● TASK DESCRIPTION: Go through the following data and transcribe exactly the stretch of lines from the one holding "## 📸 Control de Cambios" to the one holding "# 국립국악원 일요열린음악회", both included.
------ RECORDS TO USE
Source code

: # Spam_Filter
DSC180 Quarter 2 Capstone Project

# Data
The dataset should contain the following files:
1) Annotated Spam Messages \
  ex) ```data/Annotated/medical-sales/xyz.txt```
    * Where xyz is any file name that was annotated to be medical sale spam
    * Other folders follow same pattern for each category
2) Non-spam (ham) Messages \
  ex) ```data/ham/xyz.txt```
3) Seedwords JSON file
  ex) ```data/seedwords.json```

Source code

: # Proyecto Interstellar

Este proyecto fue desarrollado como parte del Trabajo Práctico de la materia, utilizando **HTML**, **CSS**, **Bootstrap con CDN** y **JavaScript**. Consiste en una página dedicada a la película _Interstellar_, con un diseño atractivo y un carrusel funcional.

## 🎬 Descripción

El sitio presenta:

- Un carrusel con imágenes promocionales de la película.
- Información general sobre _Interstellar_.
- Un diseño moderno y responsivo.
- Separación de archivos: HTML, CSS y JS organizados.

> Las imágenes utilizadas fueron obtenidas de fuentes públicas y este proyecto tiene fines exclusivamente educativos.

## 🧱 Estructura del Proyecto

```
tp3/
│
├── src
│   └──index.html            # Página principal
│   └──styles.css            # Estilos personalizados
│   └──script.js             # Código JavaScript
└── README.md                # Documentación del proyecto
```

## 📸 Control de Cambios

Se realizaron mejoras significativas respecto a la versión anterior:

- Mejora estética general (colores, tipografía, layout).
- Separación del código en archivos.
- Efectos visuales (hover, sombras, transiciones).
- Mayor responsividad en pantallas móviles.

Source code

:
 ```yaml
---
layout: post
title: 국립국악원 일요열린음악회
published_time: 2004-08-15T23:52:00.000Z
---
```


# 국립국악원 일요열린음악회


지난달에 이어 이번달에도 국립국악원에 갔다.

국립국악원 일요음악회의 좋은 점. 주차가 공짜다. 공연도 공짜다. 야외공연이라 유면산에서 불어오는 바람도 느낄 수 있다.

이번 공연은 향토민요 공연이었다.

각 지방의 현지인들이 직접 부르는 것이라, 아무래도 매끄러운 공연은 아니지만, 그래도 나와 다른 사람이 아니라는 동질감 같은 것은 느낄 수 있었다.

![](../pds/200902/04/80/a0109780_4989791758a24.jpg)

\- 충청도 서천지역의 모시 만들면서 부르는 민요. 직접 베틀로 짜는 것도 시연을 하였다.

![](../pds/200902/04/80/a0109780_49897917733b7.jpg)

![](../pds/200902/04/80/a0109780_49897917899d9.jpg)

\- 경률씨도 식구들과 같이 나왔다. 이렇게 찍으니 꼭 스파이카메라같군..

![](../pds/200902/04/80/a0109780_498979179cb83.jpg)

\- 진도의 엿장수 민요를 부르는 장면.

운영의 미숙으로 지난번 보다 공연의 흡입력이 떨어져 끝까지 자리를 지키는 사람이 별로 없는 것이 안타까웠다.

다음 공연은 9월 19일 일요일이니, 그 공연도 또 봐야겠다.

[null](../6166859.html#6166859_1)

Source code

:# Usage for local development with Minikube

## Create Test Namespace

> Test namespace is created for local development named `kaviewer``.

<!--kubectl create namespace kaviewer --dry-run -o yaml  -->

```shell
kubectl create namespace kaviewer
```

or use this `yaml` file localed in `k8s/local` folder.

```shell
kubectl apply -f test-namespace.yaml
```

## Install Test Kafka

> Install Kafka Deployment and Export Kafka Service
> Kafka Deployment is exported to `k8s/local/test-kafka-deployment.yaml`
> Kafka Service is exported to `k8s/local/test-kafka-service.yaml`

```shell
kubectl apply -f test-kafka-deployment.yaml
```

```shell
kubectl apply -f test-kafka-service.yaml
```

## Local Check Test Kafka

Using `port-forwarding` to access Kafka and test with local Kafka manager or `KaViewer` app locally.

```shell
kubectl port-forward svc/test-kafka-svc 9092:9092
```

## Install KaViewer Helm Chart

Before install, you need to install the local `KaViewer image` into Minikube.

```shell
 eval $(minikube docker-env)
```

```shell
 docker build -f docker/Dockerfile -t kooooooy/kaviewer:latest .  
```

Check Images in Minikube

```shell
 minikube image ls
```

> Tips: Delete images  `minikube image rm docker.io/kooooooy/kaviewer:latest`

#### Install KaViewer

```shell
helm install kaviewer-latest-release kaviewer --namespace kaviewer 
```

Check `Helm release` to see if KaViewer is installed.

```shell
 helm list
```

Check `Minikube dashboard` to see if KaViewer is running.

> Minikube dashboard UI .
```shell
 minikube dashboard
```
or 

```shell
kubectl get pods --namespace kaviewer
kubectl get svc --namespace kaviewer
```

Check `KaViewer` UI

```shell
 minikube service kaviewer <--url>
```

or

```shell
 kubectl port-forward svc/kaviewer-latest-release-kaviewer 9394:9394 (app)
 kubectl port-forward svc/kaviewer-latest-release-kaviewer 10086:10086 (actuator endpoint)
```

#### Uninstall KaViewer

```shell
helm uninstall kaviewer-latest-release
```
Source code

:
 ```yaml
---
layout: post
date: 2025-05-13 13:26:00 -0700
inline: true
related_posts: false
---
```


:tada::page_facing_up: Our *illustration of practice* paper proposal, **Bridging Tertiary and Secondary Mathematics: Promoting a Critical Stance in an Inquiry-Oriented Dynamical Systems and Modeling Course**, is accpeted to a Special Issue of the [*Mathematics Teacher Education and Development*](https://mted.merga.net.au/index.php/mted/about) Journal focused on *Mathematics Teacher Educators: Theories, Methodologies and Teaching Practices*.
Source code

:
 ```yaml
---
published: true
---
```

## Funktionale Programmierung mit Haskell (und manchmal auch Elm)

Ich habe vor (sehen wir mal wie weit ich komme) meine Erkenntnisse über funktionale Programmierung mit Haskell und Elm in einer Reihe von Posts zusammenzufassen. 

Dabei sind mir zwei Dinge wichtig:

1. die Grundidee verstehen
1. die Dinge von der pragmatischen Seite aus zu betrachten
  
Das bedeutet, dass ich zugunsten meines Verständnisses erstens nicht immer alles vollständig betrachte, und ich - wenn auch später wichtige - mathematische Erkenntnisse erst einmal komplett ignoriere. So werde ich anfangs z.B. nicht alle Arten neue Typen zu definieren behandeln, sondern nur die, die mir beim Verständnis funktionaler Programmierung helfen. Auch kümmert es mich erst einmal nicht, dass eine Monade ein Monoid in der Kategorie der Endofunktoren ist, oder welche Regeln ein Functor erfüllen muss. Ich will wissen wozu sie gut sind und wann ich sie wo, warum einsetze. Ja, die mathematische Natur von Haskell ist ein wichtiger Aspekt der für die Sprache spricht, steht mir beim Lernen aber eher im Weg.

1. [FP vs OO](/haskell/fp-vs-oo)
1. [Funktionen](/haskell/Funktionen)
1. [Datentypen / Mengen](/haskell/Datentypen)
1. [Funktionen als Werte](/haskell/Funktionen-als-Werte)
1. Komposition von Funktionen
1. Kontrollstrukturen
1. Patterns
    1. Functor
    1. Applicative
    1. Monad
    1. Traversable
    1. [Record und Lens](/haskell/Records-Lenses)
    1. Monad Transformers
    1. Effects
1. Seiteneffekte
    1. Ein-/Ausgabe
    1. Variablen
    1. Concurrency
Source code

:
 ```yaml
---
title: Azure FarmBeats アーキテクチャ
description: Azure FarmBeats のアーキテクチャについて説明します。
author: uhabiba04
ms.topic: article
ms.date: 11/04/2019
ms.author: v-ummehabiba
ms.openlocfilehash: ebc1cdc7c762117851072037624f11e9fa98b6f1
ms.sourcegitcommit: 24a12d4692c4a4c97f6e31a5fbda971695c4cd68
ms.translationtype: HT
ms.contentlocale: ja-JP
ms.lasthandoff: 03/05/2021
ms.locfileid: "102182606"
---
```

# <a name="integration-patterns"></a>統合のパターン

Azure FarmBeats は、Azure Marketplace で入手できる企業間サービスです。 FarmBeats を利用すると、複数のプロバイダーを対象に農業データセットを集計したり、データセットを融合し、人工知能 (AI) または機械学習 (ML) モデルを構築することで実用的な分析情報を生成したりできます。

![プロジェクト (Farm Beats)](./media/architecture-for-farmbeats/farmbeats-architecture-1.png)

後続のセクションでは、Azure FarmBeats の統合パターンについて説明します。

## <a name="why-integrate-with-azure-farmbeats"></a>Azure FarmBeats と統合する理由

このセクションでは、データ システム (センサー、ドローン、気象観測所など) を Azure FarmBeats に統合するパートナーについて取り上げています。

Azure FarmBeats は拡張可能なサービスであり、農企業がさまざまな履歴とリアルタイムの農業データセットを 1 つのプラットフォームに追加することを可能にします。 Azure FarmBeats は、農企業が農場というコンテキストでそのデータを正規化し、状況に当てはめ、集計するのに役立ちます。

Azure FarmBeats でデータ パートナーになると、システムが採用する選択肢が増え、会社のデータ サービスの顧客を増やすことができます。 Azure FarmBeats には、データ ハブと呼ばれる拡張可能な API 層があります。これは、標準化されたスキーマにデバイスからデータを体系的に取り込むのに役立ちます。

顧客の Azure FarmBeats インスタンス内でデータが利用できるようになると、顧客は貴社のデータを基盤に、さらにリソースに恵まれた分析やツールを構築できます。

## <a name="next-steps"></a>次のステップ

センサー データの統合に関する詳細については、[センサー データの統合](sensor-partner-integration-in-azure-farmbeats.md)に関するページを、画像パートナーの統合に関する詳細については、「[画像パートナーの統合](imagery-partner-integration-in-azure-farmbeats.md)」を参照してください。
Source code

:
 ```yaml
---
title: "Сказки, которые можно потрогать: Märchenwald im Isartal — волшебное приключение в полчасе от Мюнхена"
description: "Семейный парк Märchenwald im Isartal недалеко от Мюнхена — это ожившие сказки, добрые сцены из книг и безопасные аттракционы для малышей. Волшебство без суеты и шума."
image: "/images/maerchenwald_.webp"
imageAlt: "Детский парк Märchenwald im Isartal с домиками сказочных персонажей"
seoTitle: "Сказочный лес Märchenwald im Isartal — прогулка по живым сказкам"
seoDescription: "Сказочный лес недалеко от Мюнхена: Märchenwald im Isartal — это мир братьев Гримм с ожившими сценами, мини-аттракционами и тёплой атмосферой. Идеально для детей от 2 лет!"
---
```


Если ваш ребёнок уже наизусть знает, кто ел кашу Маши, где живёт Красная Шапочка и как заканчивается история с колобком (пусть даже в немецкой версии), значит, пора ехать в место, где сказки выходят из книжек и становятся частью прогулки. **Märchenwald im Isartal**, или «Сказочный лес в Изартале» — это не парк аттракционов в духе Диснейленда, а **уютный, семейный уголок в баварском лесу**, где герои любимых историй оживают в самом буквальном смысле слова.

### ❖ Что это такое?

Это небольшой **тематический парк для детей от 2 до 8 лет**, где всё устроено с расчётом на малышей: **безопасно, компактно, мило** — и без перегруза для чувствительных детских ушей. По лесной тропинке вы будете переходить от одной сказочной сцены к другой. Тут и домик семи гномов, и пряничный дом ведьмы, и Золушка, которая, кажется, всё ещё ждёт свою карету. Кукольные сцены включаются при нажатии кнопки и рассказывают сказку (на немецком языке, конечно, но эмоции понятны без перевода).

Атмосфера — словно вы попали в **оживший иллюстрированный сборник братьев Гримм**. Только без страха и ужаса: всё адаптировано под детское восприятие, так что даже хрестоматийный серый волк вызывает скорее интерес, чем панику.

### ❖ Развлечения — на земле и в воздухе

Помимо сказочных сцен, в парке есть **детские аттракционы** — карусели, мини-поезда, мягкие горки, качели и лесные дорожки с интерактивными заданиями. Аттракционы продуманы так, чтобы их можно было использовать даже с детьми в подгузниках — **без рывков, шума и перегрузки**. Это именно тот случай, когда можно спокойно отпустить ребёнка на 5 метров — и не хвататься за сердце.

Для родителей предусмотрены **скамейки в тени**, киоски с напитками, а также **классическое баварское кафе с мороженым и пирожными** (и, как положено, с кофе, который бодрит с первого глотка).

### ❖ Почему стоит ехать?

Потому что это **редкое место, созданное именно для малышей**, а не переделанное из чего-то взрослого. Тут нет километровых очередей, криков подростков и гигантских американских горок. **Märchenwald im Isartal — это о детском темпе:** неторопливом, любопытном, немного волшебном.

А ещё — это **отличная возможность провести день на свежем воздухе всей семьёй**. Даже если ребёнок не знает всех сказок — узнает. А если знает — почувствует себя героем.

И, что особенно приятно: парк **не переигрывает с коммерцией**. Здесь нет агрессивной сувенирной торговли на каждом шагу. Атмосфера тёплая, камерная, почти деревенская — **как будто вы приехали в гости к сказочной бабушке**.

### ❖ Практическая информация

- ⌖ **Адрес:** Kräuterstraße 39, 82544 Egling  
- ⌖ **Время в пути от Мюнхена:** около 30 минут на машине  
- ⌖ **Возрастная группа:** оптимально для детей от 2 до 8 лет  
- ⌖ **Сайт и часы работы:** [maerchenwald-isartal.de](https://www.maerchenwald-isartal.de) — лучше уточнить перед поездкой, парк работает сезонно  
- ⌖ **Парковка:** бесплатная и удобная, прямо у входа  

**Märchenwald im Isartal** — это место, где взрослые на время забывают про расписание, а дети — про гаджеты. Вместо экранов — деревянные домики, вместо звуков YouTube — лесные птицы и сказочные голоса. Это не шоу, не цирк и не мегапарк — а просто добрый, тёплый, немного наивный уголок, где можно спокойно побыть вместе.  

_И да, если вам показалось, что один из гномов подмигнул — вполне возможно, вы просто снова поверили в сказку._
------------
● SOLUTION TO THIS TASK:
## 📸 Control de Cambios

Se realizaron mejoras significativas respecto a la versión anterior:

- Mejora estética general (colores, tipografía, layout).
- Separación del código en archivos.
- Efectos visuales (hover, sombras, transiciones).
- Mayor responsividad en pantallas móviles.

Source code

:
 ```yaml
---
layout: post
title: 국립국악원 일요열린음악회
published_time: 2004-08-15T23:52:00.000Z
---
```


# 국립국악원 일요열린음악회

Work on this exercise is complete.